Any fair analysis of the actual cost to particular classes of taxpayers will prove the plain REALITY in short order... Namely that once cash payouts to individual Social Security recipients are calculated, FICA taxes are in fact highly progressive - the people who pay the most in FICA taxes recoup proportionately far less in benefit payments than the people who pay the least in FICA taxes. I recently provided a detailed example in the forums here that proved that an individual who paid three times less than maximum FICA contribution for 10 years less than another individual who contributed the maximum benefit for 40 years would nonetheless receive more than half the monthly benefit of the maximum contributor.

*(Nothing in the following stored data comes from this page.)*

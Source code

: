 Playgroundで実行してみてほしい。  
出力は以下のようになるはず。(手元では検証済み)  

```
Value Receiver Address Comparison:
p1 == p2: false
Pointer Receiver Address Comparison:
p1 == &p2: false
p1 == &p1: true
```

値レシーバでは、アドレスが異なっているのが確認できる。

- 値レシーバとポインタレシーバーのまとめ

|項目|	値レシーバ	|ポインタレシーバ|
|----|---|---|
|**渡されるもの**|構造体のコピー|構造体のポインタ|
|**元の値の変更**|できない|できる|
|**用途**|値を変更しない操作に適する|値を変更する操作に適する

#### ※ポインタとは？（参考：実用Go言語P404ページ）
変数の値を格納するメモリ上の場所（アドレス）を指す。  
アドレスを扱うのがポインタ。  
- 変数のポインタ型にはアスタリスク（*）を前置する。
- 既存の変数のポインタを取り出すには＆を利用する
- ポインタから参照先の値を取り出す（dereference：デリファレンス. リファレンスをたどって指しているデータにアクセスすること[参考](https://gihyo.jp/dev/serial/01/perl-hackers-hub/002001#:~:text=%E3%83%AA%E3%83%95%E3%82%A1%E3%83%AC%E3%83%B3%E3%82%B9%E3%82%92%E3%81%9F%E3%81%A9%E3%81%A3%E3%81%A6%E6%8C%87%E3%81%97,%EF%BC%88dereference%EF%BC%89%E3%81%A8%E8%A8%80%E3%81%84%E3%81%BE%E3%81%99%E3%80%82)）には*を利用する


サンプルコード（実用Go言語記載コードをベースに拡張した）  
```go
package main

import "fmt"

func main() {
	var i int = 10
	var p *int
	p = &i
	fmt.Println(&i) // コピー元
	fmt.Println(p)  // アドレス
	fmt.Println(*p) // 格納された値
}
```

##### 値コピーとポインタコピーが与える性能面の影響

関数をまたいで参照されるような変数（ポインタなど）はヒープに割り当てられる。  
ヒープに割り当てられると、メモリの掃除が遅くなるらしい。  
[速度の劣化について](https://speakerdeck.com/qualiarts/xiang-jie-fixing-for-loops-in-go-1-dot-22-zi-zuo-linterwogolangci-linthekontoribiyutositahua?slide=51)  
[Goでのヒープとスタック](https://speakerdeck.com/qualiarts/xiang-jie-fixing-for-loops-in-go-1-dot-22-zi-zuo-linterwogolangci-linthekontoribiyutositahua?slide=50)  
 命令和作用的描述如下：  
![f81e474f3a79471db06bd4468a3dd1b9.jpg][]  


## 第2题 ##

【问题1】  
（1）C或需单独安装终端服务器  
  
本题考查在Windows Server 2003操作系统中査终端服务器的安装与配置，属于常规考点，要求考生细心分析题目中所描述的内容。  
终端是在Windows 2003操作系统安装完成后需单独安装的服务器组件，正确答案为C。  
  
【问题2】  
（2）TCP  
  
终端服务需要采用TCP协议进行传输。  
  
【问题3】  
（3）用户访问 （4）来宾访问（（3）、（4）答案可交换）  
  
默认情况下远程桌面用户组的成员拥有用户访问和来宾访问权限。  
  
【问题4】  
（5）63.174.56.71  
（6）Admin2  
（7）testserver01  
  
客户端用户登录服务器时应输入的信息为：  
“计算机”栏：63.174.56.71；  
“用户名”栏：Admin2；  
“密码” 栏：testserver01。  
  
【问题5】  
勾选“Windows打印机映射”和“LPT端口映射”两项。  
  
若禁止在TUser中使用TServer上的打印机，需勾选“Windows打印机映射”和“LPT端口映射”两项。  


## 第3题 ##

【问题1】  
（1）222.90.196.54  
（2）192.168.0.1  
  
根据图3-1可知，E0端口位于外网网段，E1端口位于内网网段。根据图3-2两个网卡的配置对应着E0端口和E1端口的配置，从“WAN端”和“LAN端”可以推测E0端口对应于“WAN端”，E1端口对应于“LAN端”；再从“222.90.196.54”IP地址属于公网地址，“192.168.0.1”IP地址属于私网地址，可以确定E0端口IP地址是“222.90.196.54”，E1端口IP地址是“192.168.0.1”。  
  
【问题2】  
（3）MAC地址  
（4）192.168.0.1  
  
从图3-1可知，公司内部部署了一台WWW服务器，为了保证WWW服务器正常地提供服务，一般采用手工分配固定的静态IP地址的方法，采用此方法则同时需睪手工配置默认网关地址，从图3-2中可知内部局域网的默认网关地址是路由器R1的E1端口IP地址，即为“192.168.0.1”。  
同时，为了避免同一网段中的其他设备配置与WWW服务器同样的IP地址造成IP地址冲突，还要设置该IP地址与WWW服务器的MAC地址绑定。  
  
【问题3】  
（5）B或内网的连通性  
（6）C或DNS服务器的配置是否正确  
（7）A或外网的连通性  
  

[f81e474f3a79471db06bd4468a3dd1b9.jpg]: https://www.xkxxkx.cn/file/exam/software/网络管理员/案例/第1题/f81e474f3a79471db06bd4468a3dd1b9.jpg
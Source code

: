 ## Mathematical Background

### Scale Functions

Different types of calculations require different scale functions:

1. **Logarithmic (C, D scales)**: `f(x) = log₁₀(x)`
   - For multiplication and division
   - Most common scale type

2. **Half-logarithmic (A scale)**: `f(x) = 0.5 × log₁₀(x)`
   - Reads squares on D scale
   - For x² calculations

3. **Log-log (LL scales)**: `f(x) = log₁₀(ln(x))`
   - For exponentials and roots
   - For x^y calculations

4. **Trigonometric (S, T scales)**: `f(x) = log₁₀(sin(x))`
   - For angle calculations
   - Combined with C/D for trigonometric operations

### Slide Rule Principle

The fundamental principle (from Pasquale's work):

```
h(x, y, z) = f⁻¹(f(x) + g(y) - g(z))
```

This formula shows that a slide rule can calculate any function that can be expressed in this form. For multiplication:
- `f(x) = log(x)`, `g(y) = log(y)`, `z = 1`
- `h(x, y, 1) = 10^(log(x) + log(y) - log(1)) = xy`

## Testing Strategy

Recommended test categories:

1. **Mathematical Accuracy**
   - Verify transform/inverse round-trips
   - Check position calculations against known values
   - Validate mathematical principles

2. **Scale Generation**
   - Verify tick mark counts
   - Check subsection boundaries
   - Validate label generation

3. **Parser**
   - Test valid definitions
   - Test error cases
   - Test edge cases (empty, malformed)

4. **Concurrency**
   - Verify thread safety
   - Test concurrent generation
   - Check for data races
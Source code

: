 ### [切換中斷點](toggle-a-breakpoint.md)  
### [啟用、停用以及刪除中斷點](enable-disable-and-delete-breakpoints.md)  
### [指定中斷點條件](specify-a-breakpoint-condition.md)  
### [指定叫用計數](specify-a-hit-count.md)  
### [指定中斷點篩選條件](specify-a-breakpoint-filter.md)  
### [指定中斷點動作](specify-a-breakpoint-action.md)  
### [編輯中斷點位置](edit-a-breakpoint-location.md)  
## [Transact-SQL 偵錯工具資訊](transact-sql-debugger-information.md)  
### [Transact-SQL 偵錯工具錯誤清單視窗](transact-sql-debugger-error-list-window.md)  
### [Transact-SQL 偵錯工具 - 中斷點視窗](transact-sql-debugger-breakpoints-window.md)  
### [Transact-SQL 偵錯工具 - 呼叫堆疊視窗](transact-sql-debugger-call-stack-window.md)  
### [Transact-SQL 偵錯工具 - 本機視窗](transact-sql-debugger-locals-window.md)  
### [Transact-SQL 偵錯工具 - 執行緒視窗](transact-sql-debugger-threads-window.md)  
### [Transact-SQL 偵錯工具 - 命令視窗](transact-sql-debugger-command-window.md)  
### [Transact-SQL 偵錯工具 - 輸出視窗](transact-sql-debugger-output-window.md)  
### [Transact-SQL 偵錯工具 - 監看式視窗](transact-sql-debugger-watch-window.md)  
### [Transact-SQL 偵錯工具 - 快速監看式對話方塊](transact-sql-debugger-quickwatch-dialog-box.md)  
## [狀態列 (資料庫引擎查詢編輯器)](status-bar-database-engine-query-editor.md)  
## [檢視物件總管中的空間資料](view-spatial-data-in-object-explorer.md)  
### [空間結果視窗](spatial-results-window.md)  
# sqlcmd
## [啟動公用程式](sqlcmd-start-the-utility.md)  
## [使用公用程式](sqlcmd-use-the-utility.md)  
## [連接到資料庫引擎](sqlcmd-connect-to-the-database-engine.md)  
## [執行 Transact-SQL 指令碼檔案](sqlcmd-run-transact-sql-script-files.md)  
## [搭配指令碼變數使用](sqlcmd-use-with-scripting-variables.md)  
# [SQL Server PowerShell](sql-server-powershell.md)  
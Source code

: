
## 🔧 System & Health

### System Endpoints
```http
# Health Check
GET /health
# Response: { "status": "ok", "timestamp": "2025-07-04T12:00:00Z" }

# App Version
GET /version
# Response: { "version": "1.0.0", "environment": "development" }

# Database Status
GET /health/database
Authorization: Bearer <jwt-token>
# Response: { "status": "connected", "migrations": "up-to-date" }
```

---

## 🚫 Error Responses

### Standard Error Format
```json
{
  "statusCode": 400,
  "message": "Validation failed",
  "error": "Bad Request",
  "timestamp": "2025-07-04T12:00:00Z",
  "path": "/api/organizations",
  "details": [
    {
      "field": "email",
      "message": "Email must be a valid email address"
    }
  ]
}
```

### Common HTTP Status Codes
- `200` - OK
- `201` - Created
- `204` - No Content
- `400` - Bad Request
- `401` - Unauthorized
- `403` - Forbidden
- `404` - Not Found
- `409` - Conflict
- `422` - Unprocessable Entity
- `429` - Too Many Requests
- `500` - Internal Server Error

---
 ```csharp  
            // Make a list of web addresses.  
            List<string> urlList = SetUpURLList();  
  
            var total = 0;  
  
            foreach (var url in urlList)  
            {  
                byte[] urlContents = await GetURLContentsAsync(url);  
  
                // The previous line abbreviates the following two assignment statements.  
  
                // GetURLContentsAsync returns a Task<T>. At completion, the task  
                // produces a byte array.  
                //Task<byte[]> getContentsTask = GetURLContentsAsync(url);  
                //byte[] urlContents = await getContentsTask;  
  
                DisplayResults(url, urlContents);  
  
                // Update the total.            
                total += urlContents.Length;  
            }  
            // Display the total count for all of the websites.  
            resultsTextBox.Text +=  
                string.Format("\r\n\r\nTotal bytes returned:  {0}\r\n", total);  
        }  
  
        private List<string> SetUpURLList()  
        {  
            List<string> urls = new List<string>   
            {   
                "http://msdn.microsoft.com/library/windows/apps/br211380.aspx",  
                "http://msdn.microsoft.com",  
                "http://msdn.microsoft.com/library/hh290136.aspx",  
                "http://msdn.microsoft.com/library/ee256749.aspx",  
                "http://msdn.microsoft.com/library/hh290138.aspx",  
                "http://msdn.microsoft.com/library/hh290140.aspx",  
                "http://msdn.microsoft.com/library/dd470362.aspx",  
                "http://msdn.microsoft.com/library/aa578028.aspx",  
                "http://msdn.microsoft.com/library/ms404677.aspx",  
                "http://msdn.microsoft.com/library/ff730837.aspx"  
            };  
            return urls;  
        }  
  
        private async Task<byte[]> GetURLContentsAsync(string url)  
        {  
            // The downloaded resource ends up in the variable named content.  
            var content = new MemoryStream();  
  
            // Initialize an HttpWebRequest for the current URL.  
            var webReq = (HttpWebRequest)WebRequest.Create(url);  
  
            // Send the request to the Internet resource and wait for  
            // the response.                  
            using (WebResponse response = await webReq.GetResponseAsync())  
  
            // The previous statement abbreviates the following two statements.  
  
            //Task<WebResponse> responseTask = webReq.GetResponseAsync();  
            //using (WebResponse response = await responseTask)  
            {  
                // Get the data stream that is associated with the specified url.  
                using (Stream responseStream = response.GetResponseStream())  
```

Once these cash payouts are included in the equation (not to mention SSI, Medicaid, SCHIP, Food Stamps, Section 8, the EIC and the host of other taxpayer funded social benefit programs that dole billions in cash out to poor Americans), it becomes clear in terms of real money that higher income taxpayers shoulder a disproportionately huge part of the tax burden in the U.S.
#6 Posted by padikiller, CJR on Thu 14 Apr 2011 at 02:34 PM
He thoroughly debunks the canard that the rich pay vastly more taxes proportionally than everybody else and he shows how the system has been rigged over the last three decades in favor of the wealthy. The truth is that while the federal income tax is progressive, other significant taxes, like payroll contributions, are regressive.
Ryan, I know guys like David Cay Johnston tell you what you want to hear and all, but a little more of a critical eye should be applied to even the most “fantastic” of pieces.
I did a bit more digging into some of the arguments and assumptions DCJ made in his article and it didn’t turn out so well for him. An example to illustrate.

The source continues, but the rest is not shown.